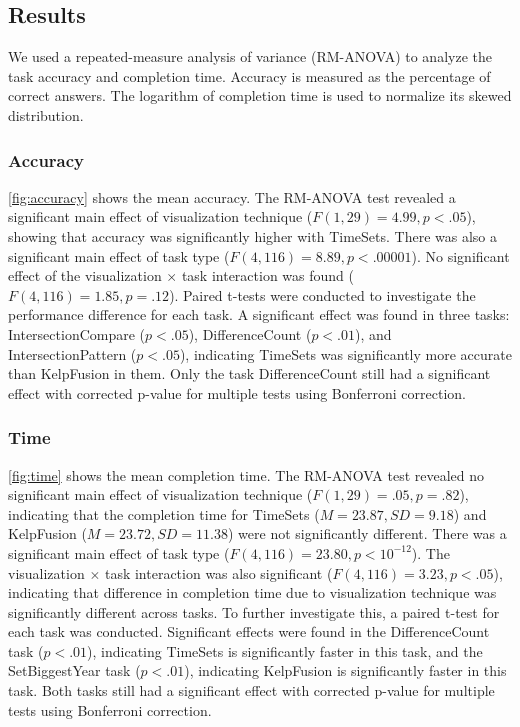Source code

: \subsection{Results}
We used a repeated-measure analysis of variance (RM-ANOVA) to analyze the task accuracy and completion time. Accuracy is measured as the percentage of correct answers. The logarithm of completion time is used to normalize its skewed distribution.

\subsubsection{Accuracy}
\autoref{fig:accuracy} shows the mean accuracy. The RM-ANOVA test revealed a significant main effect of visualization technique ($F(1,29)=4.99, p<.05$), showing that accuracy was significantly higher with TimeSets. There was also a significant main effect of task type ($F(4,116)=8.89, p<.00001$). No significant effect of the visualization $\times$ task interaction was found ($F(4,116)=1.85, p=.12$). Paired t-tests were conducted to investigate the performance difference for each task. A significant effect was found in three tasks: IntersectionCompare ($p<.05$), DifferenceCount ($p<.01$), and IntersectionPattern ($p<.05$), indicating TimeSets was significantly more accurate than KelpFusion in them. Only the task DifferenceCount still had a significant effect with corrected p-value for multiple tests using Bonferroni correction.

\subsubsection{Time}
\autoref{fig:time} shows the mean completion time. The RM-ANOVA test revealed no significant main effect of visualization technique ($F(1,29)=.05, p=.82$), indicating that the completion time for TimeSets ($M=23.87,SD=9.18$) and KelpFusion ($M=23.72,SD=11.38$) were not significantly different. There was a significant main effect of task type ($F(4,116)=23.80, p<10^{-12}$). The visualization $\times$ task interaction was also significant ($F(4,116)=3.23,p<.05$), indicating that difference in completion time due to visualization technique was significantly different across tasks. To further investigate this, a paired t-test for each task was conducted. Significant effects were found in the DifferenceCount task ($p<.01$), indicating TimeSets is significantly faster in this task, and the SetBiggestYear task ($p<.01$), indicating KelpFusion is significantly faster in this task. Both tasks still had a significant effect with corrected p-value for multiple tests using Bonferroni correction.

--

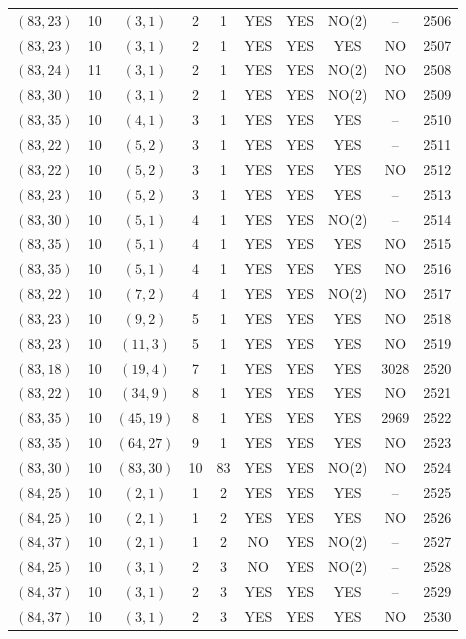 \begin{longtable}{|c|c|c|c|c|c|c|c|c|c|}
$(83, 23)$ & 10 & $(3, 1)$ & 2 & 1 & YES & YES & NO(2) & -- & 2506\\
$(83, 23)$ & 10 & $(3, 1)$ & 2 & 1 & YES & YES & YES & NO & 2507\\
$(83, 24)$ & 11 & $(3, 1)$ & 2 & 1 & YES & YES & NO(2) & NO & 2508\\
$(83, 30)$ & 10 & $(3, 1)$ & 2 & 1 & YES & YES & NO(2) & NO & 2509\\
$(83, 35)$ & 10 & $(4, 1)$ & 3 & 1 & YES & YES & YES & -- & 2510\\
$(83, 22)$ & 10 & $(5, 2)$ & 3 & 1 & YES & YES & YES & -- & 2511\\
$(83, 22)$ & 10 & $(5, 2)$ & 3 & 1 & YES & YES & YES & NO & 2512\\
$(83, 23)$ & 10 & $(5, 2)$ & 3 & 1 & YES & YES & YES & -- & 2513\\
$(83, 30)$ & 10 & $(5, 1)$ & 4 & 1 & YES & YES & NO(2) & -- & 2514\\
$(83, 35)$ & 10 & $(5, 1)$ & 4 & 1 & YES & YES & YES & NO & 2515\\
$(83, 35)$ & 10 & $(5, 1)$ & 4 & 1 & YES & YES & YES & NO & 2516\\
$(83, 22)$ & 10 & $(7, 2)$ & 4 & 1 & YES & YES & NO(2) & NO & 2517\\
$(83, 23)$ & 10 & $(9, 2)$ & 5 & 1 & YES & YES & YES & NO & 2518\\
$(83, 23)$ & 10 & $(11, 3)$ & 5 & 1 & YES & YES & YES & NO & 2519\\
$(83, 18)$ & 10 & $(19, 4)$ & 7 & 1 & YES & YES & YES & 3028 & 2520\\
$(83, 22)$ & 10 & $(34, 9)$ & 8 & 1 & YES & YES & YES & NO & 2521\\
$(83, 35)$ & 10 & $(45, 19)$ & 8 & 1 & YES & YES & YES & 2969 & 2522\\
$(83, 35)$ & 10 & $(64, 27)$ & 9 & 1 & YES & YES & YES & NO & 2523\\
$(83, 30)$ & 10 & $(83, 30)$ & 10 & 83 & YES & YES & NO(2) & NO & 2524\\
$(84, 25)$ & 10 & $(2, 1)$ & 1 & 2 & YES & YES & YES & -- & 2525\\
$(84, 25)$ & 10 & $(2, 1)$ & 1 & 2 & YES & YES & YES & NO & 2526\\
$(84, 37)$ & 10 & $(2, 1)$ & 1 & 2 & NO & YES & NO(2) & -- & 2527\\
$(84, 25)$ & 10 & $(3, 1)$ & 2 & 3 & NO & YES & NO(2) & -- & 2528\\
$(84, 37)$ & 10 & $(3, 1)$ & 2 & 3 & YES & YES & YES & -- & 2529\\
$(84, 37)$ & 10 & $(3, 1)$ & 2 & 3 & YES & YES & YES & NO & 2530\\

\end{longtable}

---

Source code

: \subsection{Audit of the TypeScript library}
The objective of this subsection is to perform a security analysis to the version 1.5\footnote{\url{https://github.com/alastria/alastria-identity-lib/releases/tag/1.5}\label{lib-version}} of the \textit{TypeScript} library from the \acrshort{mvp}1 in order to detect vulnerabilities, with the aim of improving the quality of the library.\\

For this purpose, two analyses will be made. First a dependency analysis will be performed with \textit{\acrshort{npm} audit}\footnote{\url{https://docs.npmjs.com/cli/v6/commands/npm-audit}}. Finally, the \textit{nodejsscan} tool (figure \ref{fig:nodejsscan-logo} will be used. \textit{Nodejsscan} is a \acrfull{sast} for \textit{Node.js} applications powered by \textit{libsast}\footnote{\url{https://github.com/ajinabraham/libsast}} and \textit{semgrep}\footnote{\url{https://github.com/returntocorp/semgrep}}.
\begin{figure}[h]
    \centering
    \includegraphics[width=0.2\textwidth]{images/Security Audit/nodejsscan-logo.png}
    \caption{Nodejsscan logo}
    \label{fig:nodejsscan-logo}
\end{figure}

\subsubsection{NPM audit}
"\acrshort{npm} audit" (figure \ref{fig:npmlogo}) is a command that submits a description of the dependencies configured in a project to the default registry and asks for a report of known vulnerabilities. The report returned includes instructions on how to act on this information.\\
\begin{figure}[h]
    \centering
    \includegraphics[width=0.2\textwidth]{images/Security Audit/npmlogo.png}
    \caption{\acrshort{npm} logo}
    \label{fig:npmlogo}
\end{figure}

ASSIGNED TASK: Could you reproduce exactly the lines of the entries above, from the one with "2969 & 2522\\" through the one with "YES & -- & 2529\\", and nothing else?

RESPONSE TO THE EXERCISE:
$(83, 35)$ & 10 & $(45, 19)$ & 8 & 1 & YES & YES & YES & 2969 & 2522\\
$(83, 35)$ & 10 & $(64, 27)$ & 9 & 1 & YES & YES & YES & NO & 2523\\
$(83, 30)$ & 10 & $(83, 30)$ & 10 & 83 & YES & YES & NO(2) & NO & 2524\\
$(84, 25)$ & 10 & $(2, 1)$ & 1 & 2 & YES & YES & YES & -- & 2525\\
$(84, 25)$ & 10 & $(2, 1)$ & 1 & 2 & YES & YES & YES & NO & 2526\\
$(84, 37)$ & 10 & $(2, 1)$ & 1 & 2 & NO & YES & NO(2) & -- & 2527\\
$(84, 25)$ & 10 & $(3, 1)$ & 2 & 3 & NO & YES & NO(2) & -- & 2528\\
$(84, 37)$ & 10 & $(3, 1)$ & 2 & 3 & YES & YES & YES & -- & 2529\\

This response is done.